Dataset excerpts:

══════════

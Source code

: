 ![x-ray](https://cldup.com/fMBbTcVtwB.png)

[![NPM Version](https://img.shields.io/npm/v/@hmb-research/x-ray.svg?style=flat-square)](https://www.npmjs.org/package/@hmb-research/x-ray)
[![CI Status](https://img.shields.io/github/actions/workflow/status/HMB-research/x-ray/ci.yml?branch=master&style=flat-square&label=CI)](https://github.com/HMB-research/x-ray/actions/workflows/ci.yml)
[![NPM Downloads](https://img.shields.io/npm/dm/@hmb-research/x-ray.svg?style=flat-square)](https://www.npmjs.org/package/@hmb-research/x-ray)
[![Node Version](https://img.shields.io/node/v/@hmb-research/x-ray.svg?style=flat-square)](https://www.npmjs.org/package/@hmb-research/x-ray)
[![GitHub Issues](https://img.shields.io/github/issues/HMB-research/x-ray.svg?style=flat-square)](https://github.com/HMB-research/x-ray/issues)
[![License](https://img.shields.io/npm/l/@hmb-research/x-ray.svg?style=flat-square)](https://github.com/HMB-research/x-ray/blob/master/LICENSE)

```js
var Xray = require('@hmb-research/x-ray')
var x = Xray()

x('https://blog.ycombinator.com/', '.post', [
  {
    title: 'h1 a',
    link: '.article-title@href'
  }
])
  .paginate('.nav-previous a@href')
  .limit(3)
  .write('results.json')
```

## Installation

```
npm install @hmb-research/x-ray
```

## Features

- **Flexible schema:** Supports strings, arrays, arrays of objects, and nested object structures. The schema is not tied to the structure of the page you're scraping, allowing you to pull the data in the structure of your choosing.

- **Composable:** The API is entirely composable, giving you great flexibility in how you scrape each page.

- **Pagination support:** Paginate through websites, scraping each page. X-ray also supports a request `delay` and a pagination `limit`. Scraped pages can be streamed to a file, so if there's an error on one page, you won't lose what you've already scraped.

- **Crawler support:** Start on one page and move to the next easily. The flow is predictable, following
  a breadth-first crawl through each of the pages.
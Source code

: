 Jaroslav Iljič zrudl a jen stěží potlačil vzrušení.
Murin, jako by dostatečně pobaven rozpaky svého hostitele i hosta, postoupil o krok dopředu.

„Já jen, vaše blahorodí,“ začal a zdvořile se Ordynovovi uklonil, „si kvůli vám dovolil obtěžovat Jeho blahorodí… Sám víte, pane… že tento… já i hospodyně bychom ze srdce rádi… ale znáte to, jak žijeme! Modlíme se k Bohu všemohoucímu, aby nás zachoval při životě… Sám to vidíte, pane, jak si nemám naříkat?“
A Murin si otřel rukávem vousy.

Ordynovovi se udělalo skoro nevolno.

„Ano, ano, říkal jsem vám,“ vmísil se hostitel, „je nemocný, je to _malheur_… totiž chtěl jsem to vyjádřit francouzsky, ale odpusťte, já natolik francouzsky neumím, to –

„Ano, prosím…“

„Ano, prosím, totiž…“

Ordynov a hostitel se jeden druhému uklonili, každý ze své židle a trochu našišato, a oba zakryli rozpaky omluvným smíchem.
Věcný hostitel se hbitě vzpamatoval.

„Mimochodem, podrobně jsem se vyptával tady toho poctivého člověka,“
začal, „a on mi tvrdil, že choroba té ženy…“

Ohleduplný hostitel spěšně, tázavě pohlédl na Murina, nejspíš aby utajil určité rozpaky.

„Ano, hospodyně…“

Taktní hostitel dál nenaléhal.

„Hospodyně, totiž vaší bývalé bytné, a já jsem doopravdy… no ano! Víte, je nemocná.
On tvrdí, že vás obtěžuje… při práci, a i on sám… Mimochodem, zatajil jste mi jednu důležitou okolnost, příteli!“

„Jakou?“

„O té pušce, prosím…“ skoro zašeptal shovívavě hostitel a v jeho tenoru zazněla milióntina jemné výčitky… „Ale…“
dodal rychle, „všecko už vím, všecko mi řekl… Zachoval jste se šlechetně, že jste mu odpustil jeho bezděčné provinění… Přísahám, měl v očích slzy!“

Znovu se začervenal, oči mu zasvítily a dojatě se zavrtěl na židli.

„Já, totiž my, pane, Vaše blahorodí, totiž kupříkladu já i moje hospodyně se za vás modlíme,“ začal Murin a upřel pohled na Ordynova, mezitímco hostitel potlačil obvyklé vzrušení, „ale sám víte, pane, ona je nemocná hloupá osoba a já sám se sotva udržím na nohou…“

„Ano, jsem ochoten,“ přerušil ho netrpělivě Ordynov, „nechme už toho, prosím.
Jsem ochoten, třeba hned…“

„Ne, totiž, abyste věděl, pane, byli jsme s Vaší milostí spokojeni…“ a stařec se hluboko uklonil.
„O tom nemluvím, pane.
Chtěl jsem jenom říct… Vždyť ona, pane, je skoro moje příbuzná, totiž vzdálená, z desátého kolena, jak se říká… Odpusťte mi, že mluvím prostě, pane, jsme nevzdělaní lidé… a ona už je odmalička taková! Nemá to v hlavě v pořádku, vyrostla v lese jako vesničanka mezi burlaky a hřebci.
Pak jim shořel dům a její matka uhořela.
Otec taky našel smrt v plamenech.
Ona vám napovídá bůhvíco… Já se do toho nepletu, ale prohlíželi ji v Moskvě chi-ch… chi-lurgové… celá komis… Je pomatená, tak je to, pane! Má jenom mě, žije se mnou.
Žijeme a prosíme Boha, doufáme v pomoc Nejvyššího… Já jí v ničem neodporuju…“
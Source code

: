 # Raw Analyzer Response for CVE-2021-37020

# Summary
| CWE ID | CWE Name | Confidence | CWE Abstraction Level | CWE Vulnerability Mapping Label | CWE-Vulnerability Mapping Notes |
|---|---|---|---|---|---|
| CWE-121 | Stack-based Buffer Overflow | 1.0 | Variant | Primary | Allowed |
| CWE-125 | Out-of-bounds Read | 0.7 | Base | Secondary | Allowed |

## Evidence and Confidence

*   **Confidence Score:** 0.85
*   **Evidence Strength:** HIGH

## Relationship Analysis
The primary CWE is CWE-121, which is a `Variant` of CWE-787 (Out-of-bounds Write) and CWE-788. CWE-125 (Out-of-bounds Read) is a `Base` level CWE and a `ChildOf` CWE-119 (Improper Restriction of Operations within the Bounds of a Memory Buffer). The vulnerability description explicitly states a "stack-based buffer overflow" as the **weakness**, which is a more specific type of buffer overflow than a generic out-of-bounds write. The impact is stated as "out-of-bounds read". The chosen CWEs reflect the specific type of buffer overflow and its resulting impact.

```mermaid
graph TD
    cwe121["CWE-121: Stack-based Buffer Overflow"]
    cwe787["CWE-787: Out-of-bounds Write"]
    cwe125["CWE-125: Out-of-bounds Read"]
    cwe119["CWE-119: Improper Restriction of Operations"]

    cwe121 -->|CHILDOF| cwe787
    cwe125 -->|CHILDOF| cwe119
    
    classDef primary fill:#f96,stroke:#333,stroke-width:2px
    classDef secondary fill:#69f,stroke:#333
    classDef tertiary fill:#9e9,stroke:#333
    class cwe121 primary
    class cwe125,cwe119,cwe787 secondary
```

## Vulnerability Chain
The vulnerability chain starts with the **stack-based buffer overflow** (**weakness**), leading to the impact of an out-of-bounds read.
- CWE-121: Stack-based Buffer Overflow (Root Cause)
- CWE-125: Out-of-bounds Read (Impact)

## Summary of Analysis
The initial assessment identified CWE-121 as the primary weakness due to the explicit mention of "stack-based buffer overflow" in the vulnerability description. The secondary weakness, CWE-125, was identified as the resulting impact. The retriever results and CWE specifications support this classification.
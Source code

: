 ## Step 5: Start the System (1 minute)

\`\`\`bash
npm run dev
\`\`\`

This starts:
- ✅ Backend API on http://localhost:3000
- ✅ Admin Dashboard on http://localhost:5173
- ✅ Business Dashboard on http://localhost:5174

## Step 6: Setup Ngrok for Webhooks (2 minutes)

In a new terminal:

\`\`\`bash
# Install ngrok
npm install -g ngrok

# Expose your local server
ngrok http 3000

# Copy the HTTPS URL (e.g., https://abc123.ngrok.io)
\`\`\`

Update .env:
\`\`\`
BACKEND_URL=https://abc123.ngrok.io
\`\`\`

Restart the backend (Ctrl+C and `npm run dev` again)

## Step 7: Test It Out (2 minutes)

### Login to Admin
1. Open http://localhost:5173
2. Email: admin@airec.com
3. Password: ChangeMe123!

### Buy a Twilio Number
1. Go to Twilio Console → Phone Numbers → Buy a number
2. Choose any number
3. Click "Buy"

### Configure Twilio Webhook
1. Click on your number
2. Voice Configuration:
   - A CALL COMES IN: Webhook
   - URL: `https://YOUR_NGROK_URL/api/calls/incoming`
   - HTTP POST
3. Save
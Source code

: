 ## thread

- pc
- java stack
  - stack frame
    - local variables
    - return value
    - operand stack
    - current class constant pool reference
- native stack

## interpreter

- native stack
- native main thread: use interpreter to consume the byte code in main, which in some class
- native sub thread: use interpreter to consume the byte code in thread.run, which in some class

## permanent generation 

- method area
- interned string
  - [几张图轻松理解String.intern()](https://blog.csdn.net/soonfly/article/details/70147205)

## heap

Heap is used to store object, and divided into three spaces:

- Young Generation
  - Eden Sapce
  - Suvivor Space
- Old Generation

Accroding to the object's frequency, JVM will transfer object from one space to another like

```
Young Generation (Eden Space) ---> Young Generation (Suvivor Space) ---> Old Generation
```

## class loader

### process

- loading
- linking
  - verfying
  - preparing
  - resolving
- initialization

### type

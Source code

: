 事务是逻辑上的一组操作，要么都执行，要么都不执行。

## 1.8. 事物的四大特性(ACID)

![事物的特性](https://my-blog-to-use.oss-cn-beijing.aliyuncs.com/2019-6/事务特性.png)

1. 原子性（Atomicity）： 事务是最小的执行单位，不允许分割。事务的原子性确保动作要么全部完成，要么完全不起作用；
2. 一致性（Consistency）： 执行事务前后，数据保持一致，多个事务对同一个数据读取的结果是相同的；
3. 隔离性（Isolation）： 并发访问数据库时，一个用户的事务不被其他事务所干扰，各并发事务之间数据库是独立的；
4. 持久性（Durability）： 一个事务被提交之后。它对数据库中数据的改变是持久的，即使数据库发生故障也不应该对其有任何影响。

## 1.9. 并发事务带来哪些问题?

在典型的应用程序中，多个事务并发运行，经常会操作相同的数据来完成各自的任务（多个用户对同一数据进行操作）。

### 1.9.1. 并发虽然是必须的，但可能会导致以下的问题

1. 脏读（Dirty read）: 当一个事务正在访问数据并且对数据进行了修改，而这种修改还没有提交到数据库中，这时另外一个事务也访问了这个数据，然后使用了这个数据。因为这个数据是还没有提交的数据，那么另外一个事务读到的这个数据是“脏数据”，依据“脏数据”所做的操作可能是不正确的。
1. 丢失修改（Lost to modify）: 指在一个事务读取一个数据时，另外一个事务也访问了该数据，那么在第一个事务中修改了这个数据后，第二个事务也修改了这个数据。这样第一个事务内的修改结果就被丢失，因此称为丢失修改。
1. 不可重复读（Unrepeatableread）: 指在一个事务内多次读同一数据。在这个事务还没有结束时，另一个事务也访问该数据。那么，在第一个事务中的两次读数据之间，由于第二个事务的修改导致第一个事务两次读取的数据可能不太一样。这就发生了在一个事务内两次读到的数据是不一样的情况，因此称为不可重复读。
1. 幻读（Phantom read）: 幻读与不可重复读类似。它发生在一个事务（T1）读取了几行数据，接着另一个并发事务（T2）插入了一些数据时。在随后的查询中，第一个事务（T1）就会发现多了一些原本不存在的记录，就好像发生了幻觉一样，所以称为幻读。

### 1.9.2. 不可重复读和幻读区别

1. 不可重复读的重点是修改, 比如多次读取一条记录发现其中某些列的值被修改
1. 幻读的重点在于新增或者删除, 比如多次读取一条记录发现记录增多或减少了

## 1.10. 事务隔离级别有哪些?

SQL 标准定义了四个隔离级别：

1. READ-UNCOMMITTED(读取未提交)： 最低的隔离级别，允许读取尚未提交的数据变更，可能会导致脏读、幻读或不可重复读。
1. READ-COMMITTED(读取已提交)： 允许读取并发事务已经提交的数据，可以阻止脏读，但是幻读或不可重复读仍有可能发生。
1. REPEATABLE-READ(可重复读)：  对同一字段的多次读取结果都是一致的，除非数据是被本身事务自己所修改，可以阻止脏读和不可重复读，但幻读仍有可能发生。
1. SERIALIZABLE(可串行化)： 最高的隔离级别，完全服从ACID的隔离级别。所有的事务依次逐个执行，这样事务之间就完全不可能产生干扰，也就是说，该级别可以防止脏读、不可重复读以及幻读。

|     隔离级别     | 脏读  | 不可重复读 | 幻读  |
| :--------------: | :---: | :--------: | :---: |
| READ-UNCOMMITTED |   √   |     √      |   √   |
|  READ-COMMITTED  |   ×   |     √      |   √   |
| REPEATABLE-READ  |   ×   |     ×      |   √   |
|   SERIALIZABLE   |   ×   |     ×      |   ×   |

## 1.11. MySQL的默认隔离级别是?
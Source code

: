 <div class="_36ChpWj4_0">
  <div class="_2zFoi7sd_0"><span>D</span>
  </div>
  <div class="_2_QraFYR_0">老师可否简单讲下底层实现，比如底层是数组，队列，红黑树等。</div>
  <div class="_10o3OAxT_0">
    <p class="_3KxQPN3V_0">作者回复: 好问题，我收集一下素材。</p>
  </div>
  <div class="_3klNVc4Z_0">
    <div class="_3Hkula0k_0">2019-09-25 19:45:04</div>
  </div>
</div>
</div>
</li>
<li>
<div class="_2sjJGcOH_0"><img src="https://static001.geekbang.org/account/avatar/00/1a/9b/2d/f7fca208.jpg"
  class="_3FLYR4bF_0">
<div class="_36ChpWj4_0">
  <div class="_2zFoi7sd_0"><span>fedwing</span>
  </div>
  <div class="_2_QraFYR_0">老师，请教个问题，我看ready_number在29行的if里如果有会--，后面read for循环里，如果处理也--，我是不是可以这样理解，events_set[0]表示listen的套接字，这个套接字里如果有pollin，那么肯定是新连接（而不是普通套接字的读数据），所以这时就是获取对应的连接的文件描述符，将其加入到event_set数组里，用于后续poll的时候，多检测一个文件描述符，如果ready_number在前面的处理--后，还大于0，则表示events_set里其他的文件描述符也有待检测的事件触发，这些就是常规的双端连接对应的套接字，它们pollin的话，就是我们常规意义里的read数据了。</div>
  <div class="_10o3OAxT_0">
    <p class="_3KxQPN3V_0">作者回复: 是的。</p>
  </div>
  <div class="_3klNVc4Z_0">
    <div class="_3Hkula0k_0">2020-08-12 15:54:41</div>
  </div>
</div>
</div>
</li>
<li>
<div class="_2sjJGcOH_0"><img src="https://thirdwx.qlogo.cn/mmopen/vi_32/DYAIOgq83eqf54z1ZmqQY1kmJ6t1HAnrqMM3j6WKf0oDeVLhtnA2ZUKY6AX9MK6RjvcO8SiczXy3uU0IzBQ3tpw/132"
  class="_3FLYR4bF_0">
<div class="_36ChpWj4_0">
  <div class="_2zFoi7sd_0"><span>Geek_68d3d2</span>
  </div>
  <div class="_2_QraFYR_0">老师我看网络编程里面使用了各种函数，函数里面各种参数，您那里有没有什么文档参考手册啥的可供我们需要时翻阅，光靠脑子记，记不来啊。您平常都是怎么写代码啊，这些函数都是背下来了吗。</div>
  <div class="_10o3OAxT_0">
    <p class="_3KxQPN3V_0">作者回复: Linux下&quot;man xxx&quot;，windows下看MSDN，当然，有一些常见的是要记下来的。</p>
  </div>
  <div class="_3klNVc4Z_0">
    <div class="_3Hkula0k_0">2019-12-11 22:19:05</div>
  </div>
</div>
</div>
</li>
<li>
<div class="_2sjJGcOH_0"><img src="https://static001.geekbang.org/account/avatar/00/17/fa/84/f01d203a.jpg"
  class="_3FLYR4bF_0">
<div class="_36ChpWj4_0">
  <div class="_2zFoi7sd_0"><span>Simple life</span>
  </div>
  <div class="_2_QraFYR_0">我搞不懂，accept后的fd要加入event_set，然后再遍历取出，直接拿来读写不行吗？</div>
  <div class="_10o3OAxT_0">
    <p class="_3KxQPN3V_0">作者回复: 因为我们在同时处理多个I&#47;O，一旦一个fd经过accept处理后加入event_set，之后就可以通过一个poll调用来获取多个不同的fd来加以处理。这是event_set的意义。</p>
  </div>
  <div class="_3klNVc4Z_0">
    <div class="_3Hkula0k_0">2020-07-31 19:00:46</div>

══════════

### Your goal
Reproduce each line of the entries in which the word "interpreter" is found.

### Output for this task
## interpreter
- native main thread: use interpreter to consume the byte code in main, which in some class
- native sub thread: use interpreter to consume the byte code in thread.run, which in some class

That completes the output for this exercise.